#### WHAT YOU ARE ASKED TO DO
Pull out all lines from the listing below in which the word "novice" appears.

#### ENTRIES SHOWN
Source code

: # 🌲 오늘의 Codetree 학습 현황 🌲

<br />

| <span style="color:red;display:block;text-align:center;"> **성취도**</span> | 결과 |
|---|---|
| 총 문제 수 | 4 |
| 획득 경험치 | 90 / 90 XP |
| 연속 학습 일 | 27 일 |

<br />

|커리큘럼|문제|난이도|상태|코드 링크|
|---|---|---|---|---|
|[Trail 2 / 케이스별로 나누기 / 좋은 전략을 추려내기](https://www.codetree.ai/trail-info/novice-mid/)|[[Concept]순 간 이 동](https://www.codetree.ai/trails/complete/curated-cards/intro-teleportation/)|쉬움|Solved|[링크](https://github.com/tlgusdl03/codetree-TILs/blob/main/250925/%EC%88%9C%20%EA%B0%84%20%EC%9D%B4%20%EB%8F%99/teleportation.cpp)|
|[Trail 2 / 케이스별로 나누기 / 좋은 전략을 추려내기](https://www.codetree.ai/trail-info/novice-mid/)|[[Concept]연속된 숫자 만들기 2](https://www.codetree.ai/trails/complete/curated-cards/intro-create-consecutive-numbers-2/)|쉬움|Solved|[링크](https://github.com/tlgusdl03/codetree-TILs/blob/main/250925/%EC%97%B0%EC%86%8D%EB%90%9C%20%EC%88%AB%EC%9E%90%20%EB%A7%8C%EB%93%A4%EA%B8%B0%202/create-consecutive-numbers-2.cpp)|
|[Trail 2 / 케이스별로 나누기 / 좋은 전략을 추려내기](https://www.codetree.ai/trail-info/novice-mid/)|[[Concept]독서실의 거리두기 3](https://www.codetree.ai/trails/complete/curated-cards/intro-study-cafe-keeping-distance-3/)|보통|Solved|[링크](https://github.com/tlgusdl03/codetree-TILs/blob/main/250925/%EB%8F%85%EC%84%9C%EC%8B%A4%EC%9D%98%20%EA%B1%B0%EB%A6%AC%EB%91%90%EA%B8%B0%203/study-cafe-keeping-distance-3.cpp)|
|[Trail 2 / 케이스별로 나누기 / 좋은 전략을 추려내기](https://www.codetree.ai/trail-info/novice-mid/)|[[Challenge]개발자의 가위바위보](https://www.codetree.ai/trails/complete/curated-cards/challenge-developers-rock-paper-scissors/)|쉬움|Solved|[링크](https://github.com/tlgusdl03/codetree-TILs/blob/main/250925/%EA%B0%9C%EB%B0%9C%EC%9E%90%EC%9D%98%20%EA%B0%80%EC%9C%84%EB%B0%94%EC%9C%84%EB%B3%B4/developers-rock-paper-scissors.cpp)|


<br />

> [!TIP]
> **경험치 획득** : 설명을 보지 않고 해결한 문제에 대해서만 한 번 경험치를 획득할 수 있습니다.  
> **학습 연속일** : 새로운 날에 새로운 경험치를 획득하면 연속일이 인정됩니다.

#### RESPONSE
|[Trail 2 / 케이스별로 나누기 / 좋은 전략을 추려내기](https://www.codetree.ai/trail-info/novice-mid/)|[[Concept]순 간 이 동](https://www.codetree.ai/trails/complete/curated-cards/intro-teleportation/)|쉬움|Solved|[링크](https://github.com/tlgusdl03/codetree-TILs/blob/main/250925/%EC%88%9C%20%EA%B0%84%20%EC%9D%B4%20%EB%8F%99/teleportation.cpp)|
|[Trail 2 / 케이스별로 나누기 / 좋은 전략을 추려내기](https://www.codetree.ai/trail-info/novice-mid/)|[[Concept]연속된 숫자 만들기 2](https://www.codetree.ai/trails/complete/curated-cards/intro-create-consecutive-numbers-2/)|쉬움|Solved|[링크](https://github.com/tlgusdl03/codetree-TILs/blob/main/250925/%EC%97%B0%EC%86%8D%EB%90%9C%20%EC%88%AB%EC%9E%90%20%EB%A7%8C%EB%93%A4%EA%B8%B0%202/create-consecutive-numbers-2.cpp)|
|[Trail 2 / 케이스별로 나누기 / 좋은 전략을 추려내기](https://www.codetree.ai/trail-info/novice-mid/)|[[Concept]독서실의 거리두기 3](https://www.codetree.ai/trails/complete/curated-cards/intro-study-cafe-keeping-distance-3/)|보통|Solved|[링크](https://github.com/tlgusdl03/codetree-TILs/blob/main/250925/%EB%8F%85%EC%84%9C%EC%8B%A4%EC%9D%98%20%EA%B1%B0%EB%A6%AC%EB%91%90%EA%B8%B0%203/study-cafe-keeping-distance-3.cpp)|
|[Trail 2 / 케이스별로 나누기 / 좋은 전략을 추려내기](https://www.codetree.ai/trail-info/novice-mid/)|[[Challenge]개발자의 가위바위보](https://www.codetree.ai/trails/complete/curated-cards/challenge-developers-rock-paper-scissors/)|쉬움|Solved|[링크](https://github.com/tlgusdl03/codetree-TILs/blob/main/250925/%EA%B0%9C%EB%B0%9C%EC%9E%90%EC%9D%98%20%EA%B0%80%EC%9C%84%EB%B0%94%EC%9C%84%EB%B3%B4/developers-rock-paper-scissors.cpp)|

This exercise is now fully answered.